# [Problem description]
Return the lines of the data below in which the string "interface" occurs.
Records supplied START
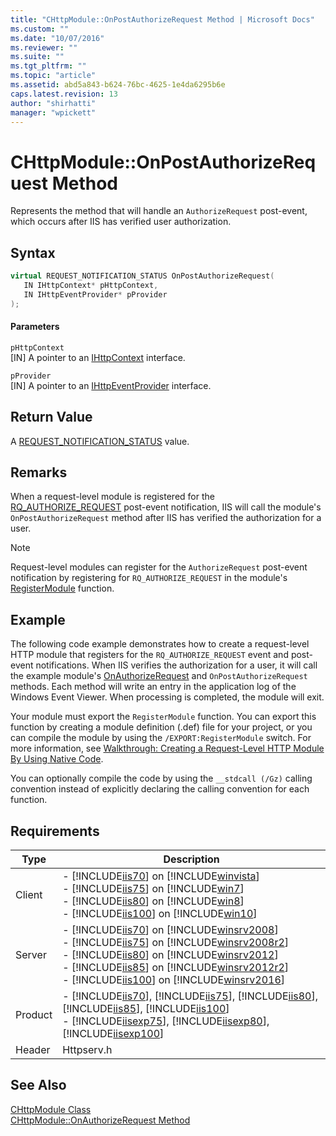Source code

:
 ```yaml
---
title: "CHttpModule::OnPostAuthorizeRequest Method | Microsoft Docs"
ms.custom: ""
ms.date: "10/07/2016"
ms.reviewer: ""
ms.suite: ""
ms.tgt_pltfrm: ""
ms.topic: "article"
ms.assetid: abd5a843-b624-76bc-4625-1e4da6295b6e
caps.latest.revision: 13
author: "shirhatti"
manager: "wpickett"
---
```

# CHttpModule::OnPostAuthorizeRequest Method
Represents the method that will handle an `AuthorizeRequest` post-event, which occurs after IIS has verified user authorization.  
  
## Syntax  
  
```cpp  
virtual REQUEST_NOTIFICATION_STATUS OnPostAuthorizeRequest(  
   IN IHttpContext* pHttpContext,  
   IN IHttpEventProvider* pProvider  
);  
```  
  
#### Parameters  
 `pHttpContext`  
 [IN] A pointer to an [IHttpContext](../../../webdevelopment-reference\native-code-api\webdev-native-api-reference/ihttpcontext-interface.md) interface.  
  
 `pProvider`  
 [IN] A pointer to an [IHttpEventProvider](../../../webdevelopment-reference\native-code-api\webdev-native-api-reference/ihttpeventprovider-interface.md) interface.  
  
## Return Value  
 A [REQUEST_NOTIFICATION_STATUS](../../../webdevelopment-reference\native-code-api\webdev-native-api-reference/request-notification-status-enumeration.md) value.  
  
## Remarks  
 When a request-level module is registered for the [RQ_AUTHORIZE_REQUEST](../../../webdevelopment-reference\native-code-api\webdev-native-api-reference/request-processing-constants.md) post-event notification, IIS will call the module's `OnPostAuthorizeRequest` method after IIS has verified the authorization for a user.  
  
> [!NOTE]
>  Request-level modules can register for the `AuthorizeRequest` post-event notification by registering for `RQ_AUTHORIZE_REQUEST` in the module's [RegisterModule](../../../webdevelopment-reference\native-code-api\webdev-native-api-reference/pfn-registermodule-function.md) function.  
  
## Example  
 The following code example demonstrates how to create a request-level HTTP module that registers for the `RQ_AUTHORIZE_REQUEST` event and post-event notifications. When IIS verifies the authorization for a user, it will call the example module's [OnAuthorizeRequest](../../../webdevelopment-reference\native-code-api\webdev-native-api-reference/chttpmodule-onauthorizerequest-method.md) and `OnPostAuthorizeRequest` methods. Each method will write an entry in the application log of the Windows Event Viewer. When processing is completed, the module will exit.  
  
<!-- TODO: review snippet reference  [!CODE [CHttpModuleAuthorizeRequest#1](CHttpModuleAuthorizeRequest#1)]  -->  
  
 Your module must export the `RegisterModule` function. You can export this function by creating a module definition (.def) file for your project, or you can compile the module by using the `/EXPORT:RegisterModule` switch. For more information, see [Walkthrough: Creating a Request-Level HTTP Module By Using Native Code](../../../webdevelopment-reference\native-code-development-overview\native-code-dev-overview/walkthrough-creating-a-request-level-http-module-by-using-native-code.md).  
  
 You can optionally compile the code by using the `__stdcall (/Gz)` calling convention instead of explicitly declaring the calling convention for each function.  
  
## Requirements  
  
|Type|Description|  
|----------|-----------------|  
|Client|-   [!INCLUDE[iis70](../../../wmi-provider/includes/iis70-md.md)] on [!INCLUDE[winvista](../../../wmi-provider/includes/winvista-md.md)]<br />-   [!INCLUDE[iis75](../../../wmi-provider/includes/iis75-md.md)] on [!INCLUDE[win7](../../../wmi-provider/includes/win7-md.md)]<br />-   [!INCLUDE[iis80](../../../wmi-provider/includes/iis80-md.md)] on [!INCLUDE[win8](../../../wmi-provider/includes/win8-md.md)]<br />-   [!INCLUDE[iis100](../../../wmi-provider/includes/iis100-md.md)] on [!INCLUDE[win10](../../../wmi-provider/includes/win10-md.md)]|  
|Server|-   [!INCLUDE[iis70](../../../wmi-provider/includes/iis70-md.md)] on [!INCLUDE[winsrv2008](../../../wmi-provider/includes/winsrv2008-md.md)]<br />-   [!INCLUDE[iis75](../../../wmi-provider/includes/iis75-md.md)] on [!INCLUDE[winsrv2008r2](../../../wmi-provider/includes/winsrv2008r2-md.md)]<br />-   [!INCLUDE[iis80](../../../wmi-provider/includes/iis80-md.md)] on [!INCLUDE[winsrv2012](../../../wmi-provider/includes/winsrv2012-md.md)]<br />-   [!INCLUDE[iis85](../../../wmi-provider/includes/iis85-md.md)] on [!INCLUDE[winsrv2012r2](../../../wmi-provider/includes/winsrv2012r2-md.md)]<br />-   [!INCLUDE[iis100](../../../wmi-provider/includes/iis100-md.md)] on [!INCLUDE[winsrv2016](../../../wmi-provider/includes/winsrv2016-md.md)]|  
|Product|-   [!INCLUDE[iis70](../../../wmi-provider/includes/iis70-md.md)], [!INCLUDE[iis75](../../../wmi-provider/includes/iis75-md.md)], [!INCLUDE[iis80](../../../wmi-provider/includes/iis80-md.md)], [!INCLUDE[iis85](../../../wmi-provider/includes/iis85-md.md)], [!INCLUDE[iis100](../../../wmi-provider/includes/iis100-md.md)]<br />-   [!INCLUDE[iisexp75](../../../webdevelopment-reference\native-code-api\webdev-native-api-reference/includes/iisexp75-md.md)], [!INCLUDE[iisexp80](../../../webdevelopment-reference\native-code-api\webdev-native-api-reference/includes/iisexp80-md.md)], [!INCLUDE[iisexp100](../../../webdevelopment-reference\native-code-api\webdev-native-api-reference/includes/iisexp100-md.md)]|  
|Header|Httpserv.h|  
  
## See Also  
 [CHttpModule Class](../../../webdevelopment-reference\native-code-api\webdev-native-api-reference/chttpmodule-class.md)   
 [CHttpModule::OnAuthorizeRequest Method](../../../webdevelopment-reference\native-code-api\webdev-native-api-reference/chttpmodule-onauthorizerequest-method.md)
Records supplied END
# [Response to the exercise]
 [IN] A pointer to an [IHttpContext](../../../webdevelopment-reference\native-code-api\webdev-native-api-reference/ihttpcontext-interface.md) interface.  
 [IN] A pointer to an [IHttpEventProvider](../../../webdevelopment-reference\native-code-api\webdev-native-api-reference/ihttpeventprovider-interface.md) interface.  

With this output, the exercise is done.